Weighing Things Up: Failure to Thrive
During the first year or so of life, most babies gain weight and grow rapidly. The pattern of this development can vary considerably, but the average term baby doubles her weight by four months and triples it at one year. However, some babies with underlying health problems don’t meet these milestones and need extra help and possibly some closer attention to find out what’s causing the problem.
If your baby is classified as ‘failing to thrive’, basically she isn’t putting on weight or growing in the expected way. ‘Failure to thrive’ is a general term rather than a specific condition, but doctors take it seriously because failing to thrive is a sign that your baby’s not getting the nourishment she needs. A baby who’s failing to thrive may:
- Become disinterested in her surroundings and feeding
- Avoid eye contact
- Become irritable or withdrawn and whiny
- Not reach developmental milestones such as sitting up, walking, and talking at the ‘usual’ age
- Have faltering weight, which drops from an established growth curve for at least three months
- Have a skinny appearance, with thin arms and legs, but with a large stomach
- Have wispy hair and dark circles around the eyes.
Finding out what causes failure to thrive
Failure to thrive can result from a wide variety of underlying causes, such as the following:
- Gastrointestinal problems: Tummy troubles such as reflux or chronic diarrhoea can interfere with your baby’s ability to hold on to the nutrients and calories from her milk or food.
- Underlying illness: Milk-protein intolerance and coeliac disease, a sensitivity to a protein found in wheat and certain other grains, can limit your baby’s ability to absorb nutrients. Your baby may eat a lot, but her body can’t absorb and retain enough food. Unless diagnosed, problems like these can cause failure to thrive.
- Underlying infection: A urinary tract infection, for example, can place great energy demands on your baby and force her body to use nutrients rapidly, sometimes causing short- or long-term failure to thrive. Underlying infection can also impair your baby’s appetite. Other conditions that can lead to failure to thrive include heart, liver, and respiratory disorders.
- Metabolic problem: Metabolic disorders, such as gluten or lactose intolerance, limit your baby’s ability to make the most of the calories consumed or make it difficult for your baby to break down, process, or derive energy from food. Other metabolic disorders can cause a build-up of toxins during the breakdown process, which can make your baby feed poorly or vomit.
- Poor nutrition: Some parents just don’t feed their baby enough or lack the knowledge of how to feed their baby healthily. For example, they may restrict the calories they give their baby because they don’t want a fat child. Other parents feed their baby according to their own limited diet. Make sure your baby is getting the nutrition she needs by giving her a varied diet.
- Unknown cause: In a few cases, doctors cannot pinpoint a specific cause.
Your baby may be slow to gain weight for a number of reasons. Genetics plays a big role in weight gain, so if you and your partner are slim your baby may not put on pounds quickly.
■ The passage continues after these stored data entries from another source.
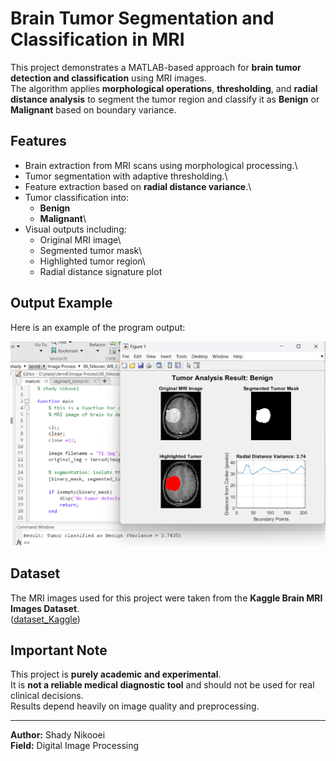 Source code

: # Brain Tumor Segmentation and Classification in MRI

This project demonstrates a MATLAB-based approach for **brain tumor
detection and classification** using MRI images.\
The algorithm applies **morphological operations**, **thresholding**,
and **radial distance analysis** to segment the tumor region and
classify it as **Benign** or **Malignant** based on boundary variance.

## Features

-   Brain extraction from MRI scans using morphological processing.\
-   Tumor segmentation with adaptive thresholding.\
-   Feature extraction based on **radial distance variance**.\
-   Tumor classification into:
    -   **Benign**
    -   **Malignant**\
-   Visual outputs including:
    -   Original MRI image\
    -   Segmented tumor mask\
    -   Highlighted tumor region\
    -   Radial distance signature plot

## Output Example

Here is an example of the program output:

![Tumor Detection Result](output_example.png)

## Dataset

The MRI images used for this project were taken from the **Kaggle Brain
MRI Images Dataset**.\
([dataset_Kaggle](https://www.kaggle.com/datasets/navoneel/brain-mri-images-for-brain-tumor-detection))

## Important Note

This project is **purely academic and experimental**.\
It is **not a reliable medical diagnostic tool** and should not be used
for real clinical decisions.\
Results depend heavily on image quality and preprocessing.

------------------------------------------------------------------------

**Author:** Shady Nikooei\
**Field:** Digital Image Processing
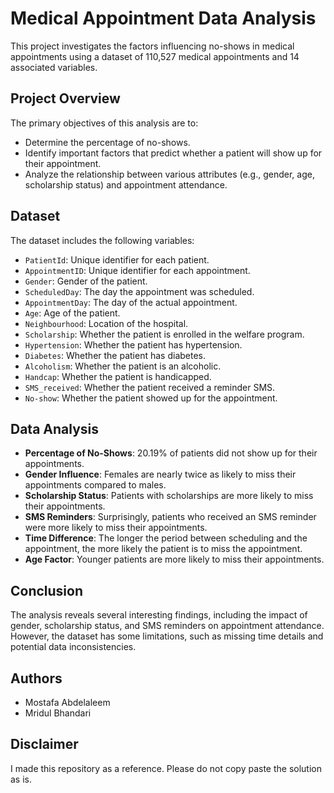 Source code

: # Medical Appointment Data Analysis

This project investigates the factors influencing no-shows in medical appointments using a dataset of 110,527 medical appointments and 14 associated variables.

## Project Overview 
  
The primary objectives of this analysis are to:
- Determine the percentage of no-shows. 
- Identify important factors that predict whether a patient will show up for their appointment.
- Analyze the relationship between various attributes (e.g., gender, age, scholarship status) and appointment attendance.

## Dataset

The dataset includes the following variables:
- `PatientId`: Unique identifier for each patient.
- `AppointmentID`: Unique identifier for each appointment.
- `Gender`: Gender of the patient.
- `ScheduledDay`: The day the appointment was scheduled.
- `AppointmentDay`: The day of the actual appointment.
- `Age`: Age of the patient.
- `Neighbourhood`: Location of the hospital.
- `Scholarship`: Whether the patient is enrolled in the welfare program.
- `Hypertension`: Whether the patient has hypertension.
- `Diabetes`: Whether the patient has diabetes.
- `Alcoholism`: Whether the patient is an alcoholic.
- `Handcap`: Whether the patient is handicapped.
- `SMS_received`: Whether the patient received a reminder SMS.
- `No-show`: Whether the patient showed up for the appointment.

## Data Analysis

- **Percentage of No-Shows**: 20.19% of patients did not show up for their appointments.
- **Gender Influence**: Females are nearly twice as likely to miss their appointments compared to males.
- **Scholarship Status**: Patients with scholarships are more likely to miss their appointments.
- **SMS Reminders**: Surprisingly, patients who received an SMS reminder were more likely to miss their appointments.
- **Time Difference**: The longer the period between scheduling and the appointment, the more likely the patient is to miss the appointment.
- **Age Factor**: Younger patients are more likely to miss their appointments.

## Conclusion

The analysis reveals several interesting findings, including the impact of gender, scholarship status, and SMS reminders on appointment attendance. However, the dataset has some limitations, such as missing time details and potential data inconsistencies.

## Authors

- Mostafa Abdelaleem
- Mridul Bhandari

## Disclaimer

I made this repository as a reference. Please do not copy paste the solution as is.
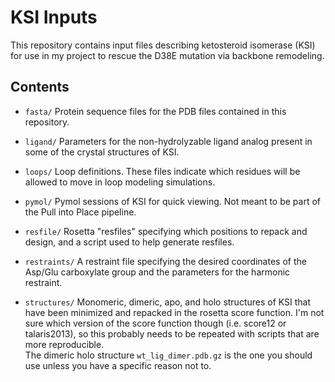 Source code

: KSI Inputs
==========
This repository contains input files describing ketosteroid isomerase (KSI) for 
use in my project to rescue the D38E mutation via backbone remodeling.

Contents
--------
* ``fasta/`` Protein sequence files for the PDB files contained in this 
  repository.

* ``ligand/`` Parameters for the non-hydrolyzable ligand analog present in some 
  of the crystal structures of KSI.

* ``loops/`` Loop definitions.  These files indicate which residues will be 
  allowed to move in loop modeling simulations.

* ``pymol/`` Pymol sessions of KSI for quick viewing.  Not meant to be part of 
  the Pull into Place pipeline.

* ``resfile/`` Rosetta "resfiles" specifying which positions to repack and 
  design, and a script used to help generate resfiles.

* ``restraints/`` A restraint file specifying the desired coordinates of the 
  Asp/Glu carboxylate group and the parameters for the harmonic restraint.

* ``structures/`` Monomeric, dimeric, apo, and holo structures of KSI that have 
  been minimized and repacked in the rosetta score function.  I'm not sure 
  which version of the score function though (i.e. score12 or talaris2013), so 
  this probably needs to be repeated with scripts that are more reproducible.  
  The dimeric holo structure ``wt_lig_dimer.pdb.gz`` is the one you should use 
  unless you have a specific reason not to.


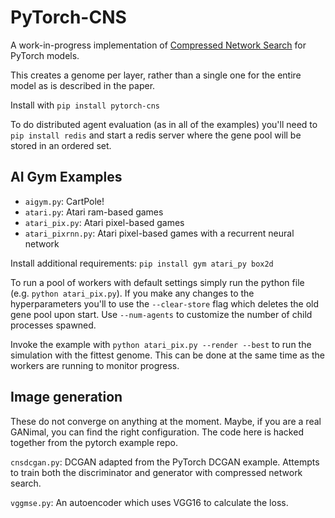 PyTorch-CNS
==============
A work-in-progress implementation of [Compressed Network Search](http://people.idsia.ch/~juergen/compressednetworksearch.html)
for PyTorch models.

This creates a genome per layer, rather than a single one for the entire model as is described in the paper.

Install with `pip install pytorch-cns`

To do distributed agent evaluation (as in all of the examples) you'll need
to `pip install redis` and start a redis server where the gene pool will be
stored in an ordered set.

AI Gym Examples
---------------
 * `aigym.py`: CartPole!
 * `atari.py`: Atari ram-based games
 * `atari_pix.py`: Atari pixel-based games
 * `atari_pixrnn.py`: Atari pixel-based games with a recurrent neural network

Install additional requirements: `pip install gym atari_py box2d`

To run a pool of workers with default settings simply run the python file
(e.g. `python atari_pix.py`). If you make any changes to the hyperparameters
you'll to use the `--clear-store` flag which deletes the old gene pool upon start.
Use `--num-agents` to customize the number of child processes spawned.

Invoke the example with `python atari_pix.py --render --best` to run the simulation
with the fittest genome. This can be done at the same time as the workers are
running to monitor progress.

Image generation
----------------
These do not converge on anything at the moment. Maybe, if you are a real GANimal,
you can find the right configuration. The code here is hacked together from
the pytorch example repo.

`cnsdcgan.py`: DCGAN adapted from the PyTorch DCGAN example. Attempts to train
both the discriminator and generator with compressed network search.

`vggmse.py`: An autoencoder which uses VGG16 to calculate the loss.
Monitoring your baby’s weight gain from home can be difficult, so attend regular weight and development checks with the health visitor.
Diagnosing and treating failure to thrive
Your baby’s weight gain is likely to level out or even drop occasionally, but if she doesn’t gain weight for three consecutive months during the first year of life for no obvious reason, your doctor will probably become concerned.
Failure to thrive is usually diagnosed by using standard growth charts, called centile charts, where your baby’s weight, length, and head circumference are measured at each development check. Centile charts show the size of the whole ‘normal’ range of children at a given age. As a rule, your doctor will want to investigate your baby for possible failure to thrive if her weight gain slows down enough to drop down two ‘centile lines’.
If your doctor finds that your baby is failing to thrive, she will take a thorough medical and feeding history and perform a detailed physical examination of your baby. Your doctor may carry out blood and urine tests on your baby if she suspects a particular disease to be the cause.
A baby with extreme failure to thrive may need to go to hospital so that she can be fed via a tube and monitored continuously. During this time, any possible underlying causes can be evaluated and treated appropriately. The length of treatment varies. Weight gain takes time, so several months may pass before your baby is back in the normal range for her age, although after she starts to gain weight satisfactorily, she will normally be allowed home.
If your baby’s weight drops or she doesn’t seem to have a normal appetite, get in touch with your health visitor, who can tell you if you need to see the doctor. Any major change in eating patterns warrants medical advice.